DATA PROVIDED START

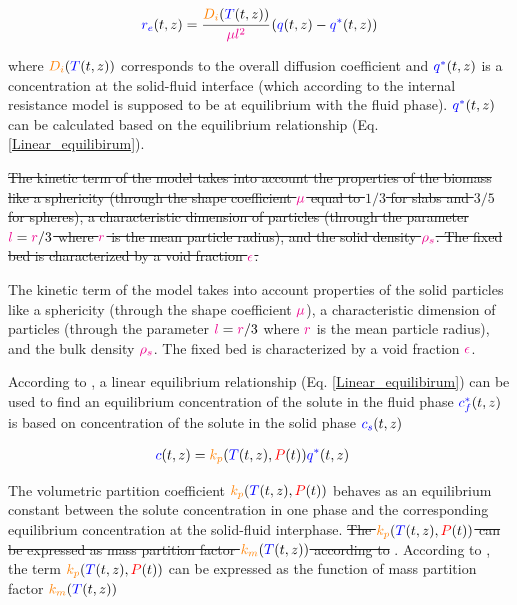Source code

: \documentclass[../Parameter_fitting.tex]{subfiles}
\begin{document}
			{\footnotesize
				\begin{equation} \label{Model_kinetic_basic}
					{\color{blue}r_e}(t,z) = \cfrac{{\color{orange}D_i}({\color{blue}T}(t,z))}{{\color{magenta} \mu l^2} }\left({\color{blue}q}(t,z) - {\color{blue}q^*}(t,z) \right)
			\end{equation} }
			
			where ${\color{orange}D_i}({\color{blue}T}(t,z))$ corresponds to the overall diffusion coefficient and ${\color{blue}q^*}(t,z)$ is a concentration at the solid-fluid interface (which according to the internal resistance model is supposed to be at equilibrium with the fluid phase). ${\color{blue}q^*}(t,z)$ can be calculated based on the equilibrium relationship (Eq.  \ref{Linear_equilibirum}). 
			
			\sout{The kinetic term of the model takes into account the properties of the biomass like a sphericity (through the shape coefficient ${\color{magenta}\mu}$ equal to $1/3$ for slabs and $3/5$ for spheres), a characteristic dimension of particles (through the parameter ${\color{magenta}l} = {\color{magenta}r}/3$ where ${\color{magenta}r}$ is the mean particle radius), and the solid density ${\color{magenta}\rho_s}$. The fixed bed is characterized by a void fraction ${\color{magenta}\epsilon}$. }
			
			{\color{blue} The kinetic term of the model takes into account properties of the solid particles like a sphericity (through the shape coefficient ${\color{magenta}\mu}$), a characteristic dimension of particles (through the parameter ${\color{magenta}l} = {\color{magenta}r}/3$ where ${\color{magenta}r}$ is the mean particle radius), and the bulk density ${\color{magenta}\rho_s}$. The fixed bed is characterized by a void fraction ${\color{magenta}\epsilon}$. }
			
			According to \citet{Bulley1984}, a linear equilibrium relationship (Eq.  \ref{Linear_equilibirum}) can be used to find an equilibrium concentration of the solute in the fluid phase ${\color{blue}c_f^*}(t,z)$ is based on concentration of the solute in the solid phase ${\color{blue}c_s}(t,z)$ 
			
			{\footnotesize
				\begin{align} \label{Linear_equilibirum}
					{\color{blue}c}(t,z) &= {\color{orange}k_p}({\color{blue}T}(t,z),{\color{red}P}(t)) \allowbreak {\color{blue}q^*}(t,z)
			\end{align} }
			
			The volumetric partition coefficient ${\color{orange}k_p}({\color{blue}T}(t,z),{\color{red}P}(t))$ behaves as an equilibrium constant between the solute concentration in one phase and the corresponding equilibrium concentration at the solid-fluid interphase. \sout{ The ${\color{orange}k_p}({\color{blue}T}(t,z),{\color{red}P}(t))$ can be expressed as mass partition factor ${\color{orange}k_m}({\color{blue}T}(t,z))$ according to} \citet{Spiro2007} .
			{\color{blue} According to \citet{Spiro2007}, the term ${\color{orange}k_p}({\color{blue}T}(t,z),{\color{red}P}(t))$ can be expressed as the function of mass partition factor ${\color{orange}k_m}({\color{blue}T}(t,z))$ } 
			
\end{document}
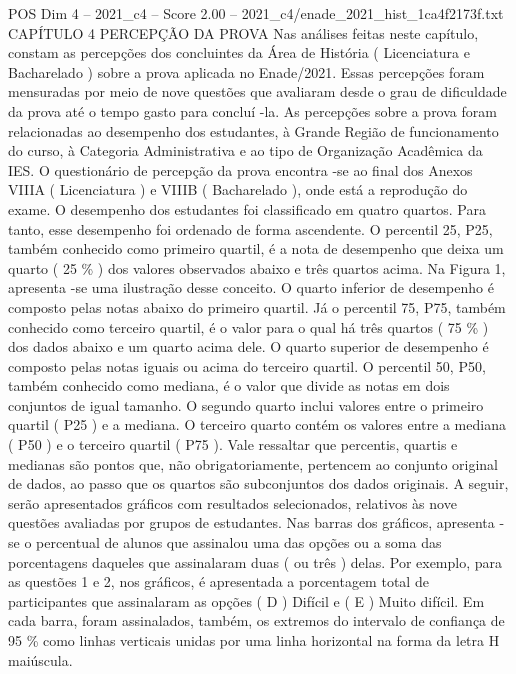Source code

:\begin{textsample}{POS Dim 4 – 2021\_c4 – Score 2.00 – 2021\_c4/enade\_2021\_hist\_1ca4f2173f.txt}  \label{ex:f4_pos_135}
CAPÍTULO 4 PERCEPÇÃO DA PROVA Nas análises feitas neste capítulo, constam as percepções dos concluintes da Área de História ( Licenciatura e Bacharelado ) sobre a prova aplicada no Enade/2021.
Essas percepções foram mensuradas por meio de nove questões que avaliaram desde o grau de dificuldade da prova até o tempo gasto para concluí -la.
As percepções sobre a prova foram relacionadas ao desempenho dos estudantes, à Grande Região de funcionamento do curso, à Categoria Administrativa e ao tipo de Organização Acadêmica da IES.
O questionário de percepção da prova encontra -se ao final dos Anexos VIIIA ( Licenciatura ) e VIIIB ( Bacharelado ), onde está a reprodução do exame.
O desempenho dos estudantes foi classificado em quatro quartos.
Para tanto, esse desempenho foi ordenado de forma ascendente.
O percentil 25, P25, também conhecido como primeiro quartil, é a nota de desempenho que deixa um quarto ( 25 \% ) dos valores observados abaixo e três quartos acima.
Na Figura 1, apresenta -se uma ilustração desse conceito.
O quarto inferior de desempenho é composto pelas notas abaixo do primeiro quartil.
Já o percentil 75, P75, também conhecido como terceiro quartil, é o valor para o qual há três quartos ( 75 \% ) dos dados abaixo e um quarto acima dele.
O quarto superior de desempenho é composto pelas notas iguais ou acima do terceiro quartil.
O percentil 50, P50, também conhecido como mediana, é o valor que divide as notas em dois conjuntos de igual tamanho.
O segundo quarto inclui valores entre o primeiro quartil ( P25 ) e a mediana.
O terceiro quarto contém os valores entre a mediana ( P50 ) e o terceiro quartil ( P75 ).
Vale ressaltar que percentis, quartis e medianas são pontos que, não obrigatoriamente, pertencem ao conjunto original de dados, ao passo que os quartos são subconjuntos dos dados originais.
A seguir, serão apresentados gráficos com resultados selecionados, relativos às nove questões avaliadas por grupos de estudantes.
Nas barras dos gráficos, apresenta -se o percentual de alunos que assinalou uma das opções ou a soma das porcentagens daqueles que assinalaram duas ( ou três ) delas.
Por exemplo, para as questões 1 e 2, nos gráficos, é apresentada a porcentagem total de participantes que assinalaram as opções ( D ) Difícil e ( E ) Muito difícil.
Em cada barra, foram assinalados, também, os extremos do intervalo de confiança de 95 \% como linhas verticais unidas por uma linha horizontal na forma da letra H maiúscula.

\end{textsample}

DATA PROVIDED END

EXERCISE PROMPT
With the images left out, output all the entries above exactly.

EXERCISE ANSWER
Source code

: \documentclass[../Parameter_fitting.tex]{subfiles}
\begin{document}
			{\footnotesize
				\begin{equation} \label{Model_kinetic_basic}
					{\color{blue}r_e}(t,z) = \cfrac{{\color{orange}D_i}({\color{blue}T}(t,z))}{{\color{magenta} \mu l^2} }\left({\color{blue}q}(t,z) - {\color{blue}q^*}(t,z) \right)
			\end{equation} }
			
			where ${\color{orange}D_i}({\color{blue}T}(t,z))$ corresponds to the overall diffusion coefficient and ${\color{blue}q^*}(t,z)$ is a concentration at the solid-fluid interface (which according to the internal resistance model is supposed to be at equilibrium with the fluid phase). ${\color{blue}q^*}(t,z)$ can be calculated based on the equilibrium relationship (Eq.  \ref{Linear_equilibirum}). 
			
			\sout{The kinetic term of the model takes into account the properties of the biomass like a sphericity (through the shape coefficient ${\color{magenta}\mu}$ equal to $1/3$ for slabs and $3/5$ for spheres), a characteristic dimension of particles (through the parameter ${\color{magenta}l} = {\color{magenta}r}/3$ where ${\color{magenta}r}$ is the mean particle radius), and the solid density ${\color{magenta}\rho_s}$. The fixed bed is characterized by a void fraction ${\color{magenta}\epsilon}$. }
			
			{\color{blue} The kinetic term of the model takes into account properties of the solid particles like a sphericity (through the shape coefficient ${\color{magenta}\mu}$), a characteristic dimension of particles (through the parameter ${\color{magenta}l} = {\color{magenta}r}/3$ where ${\color{magenta}r}$ is the mean particle radius), and the bulk density ${\color{magenta}\rho_s}$. The fixed bed is characterized by a void fraction ${\color{magenta}\epsilon}$. }
			
			According to \citet{Bulley1984}, a linear equilibrium relationship (Eq.  \ref{Linear_equilibirum}) can be used to find an equilibrium concentration of the solute in the fluid phase ${\color{blue}c_f^*}(t,z)$ is based on concentration of the solute in the solid phase ${\color{blue}c_s}(t,z)$ 
			
			{\footnotesize
				\begin{align} \label{Linear_equilibirum}
					{\color{blue}c}(t,z) &= {\color{orange}k_p}({\color{blue}T}(t,z),{\color{red}P}(t)) \allowbreak {\color{blue}q^*}(t,z)
			\end{align} }
			
			The volumetric partition coefficient ${\color{orange}k_p}({\color{blue}T}(t,z),{\color{red}P}(t))$ behaves as an equilibrium constant between the solute concentration in one phase and the corresponding equilibrium concentration at the solid-fluid interphase. \sout{ The ${\color{orange}k_p}({\color{blue}T}(t,z),{\color{red}P}(t))$ can be expressed as mass partition factor ${\color{orange}k_m}({\color{blue}T}(t,z))$ according to} \citet{Spiro2007} .
			{\color{blue} According to \citet{Spiro2007}, the term ${\color{orange}k_p}({\color{blue}T}(t,z),{\color{red}P}(t))$ can be expressed as the function of mass partition factor ${\color{orange}k_m}({\color{blue}T}(t,z))$ } 
			
\end{document}
Source code

:\begin{textsample}{POS Dim 4 – 2021\_c4 – Score 2.00 – 2021\_c4/enade\_2021\_hist\_1ca4f2173f.txt}  \label{ex:f4_pos_135}
CAPÍTULO 4 PERCEPÇÃO DA PROVA Nas análises feitas neste capítulo, constam as percepções dos concluintes da Área de História ( Licenciatura e Bacharelado ) sobre a prova aplicada no Enade/2021.
Essas percepções foram mensuradas por meio de nove questões que avaliaram desde o grau de dificuldade da prova até o tempo gasto para concluí -la.
As percepções sobre a prova foram relacionadas ao desempenho dos estudantes, à Grande Região de funcionamento do curso, à Categoria Administrativa e ao tipo de Organização Acadêmica da IES.
O questionário de percepção da prova encontra -se ao final dos Anexos VIIIA ( Licenciatura ) e VIIIB ( Bacharelado ), onde está a reprodução do exame.
O desempenho dos estudantes foi classificado em quatro quartos.
Para tanto, esse desempenho foi ordenado de forma ascendente.
O percentil 25, P25, também conhecido como primeiro quartil, é a nota de desempenho que deixa um quarto ( 25 \% ) dos valores observados abaixo e três quartos acima.
Na Figura 1, apresenta -se uma ilustração desse conceito.
O quarto inferior de desempenho é composto pelas notas abaixo do primeiro quartil.
Já o percentil 75, P75, também conhecido como terceiro quartil, é o valor para o qual há três quartos ( 75 \% ) dos dados abaixo e um quarto acima dele.
O quarto superior de desempenho é composto pelas notas iguais ou acima do terceiro quartil.
O percentil 50, P50, também conhecido como mediana, é o valor que divide as notas em dois conjuntos de igual tamanho.
O segundo quarto inclui valores entre o primeiro quartil ( P25 ) e a mediana.
O terceiro quarto contém os valores entre a mediana ( P50 ) e o terceiro quartil ( P75 ).
Vale ressaltar que percentis, quartis e medianas são pontos que, não obrigatoriamente, pertencem ao conjunto original de dados, ao passo que os quartos são subconjuntos dos dados originais.
A seguir, serão apresentados gráficos com resultados selecionados, relativos às nove questões avaliadas por grupos de estudantes.
Nas barras dos gráficos, apresenta -se o percentual de alunos que assinalou uma das opções ou a soma das porcentagens daqueles que assinalaram duas ( ou três ) delas.
Por exemplo, para as questões 1 e 2, nos gráficos, é apresentada a porcentagem total de participantes que assinalaram as opções ( D ) Difícil e ( E ) Muito difícil.
Em cada barra, foram assinalados, também, os extremos do intervalo de confiança de 95 \% como linhas verticais unidas por uma linha horizontal na forma da letra H maiúscula.

\end{textsample}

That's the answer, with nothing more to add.